[Source data]
_ _ _ _ _ _ _

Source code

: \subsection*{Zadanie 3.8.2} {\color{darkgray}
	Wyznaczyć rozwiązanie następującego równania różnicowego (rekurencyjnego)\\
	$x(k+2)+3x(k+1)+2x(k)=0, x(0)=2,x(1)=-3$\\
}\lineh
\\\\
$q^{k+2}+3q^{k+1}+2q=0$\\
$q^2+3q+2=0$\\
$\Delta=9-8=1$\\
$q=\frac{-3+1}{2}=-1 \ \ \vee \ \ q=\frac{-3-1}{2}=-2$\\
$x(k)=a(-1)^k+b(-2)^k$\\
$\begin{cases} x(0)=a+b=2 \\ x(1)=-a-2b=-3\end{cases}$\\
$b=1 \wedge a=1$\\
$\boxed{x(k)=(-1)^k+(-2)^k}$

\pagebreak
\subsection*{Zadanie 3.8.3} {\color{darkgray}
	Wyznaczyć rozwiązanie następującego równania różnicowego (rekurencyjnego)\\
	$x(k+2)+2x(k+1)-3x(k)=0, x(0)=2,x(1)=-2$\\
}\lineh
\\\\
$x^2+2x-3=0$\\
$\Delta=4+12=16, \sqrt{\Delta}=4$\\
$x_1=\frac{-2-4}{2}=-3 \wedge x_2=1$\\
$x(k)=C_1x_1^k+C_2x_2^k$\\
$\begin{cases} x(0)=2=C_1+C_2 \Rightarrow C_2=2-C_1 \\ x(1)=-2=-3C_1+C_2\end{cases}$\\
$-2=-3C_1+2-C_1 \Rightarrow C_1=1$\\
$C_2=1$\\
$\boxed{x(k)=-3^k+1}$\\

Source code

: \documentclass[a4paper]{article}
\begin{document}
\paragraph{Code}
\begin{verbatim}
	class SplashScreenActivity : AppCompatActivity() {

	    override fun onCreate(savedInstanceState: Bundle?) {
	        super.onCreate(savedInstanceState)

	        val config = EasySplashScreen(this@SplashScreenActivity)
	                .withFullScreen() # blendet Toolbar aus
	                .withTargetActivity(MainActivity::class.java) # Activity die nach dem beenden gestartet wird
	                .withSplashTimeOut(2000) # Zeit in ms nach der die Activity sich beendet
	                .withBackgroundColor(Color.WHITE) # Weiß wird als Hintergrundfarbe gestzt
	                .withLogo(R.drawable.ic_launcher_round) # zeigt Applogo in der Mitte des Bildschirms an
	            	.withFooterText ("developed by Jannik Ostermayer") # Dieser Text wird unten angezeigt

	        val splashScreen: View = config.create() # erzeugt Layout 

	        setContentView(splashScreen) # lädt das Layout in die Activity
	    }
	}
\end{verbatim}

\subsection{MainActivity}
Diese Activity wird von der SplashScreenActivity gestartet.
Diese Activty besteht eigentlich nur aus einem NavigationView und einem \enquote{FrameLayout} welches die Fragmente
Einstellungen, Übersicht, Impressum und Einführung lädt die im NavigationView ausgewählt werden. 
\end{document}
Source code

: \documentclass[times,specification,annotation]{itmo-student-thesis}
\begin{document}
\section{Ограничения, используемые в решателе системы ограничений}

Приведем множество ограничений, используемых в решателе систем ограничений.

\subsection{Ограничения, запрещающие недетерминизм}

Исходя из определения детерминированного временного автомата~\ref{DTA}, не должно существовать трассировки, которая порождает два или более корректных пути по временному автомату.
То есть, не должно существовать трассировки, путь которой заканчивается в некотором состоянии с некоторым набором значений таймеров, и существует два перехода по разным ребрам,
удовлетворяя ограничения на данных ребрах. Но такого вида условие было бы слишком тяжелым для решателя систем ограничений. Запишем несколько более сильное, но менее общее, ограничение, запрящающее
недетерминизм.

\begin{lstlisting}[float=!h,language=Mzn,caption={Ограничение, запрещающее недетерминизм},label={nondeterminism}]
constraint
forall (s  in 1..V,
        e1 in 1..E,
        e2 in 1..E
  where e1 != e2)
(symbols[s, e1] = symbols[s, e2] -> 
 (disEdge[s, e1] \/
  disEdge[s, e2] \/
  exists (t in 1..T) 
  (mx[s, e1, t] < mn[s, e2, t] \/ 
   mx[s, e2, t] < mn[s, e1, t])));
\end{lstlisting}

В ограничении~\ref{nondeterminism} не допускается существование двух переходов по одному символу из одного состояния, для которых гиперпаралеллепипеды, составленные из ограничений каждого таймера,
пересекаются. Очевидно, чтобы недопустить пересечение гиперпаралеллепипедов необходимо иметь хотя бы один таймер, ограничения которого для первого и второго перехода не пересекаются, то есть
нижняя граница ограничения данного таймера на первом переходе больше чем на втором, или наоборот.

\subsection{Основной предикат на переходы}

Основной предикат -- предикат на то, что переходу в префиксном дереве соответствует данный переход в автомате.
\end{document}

_ _ _ _ _ _ _

- _Work instruction_: Wherever a line in the data above holds "lstlisting", copy that line.

- _Answer space_:
\begin{lstlisting}[float=!h,language=Mzn,caption={Ограничение, запрещающее недетерминизм},label={nondeterminism}]
\end{lstlisting}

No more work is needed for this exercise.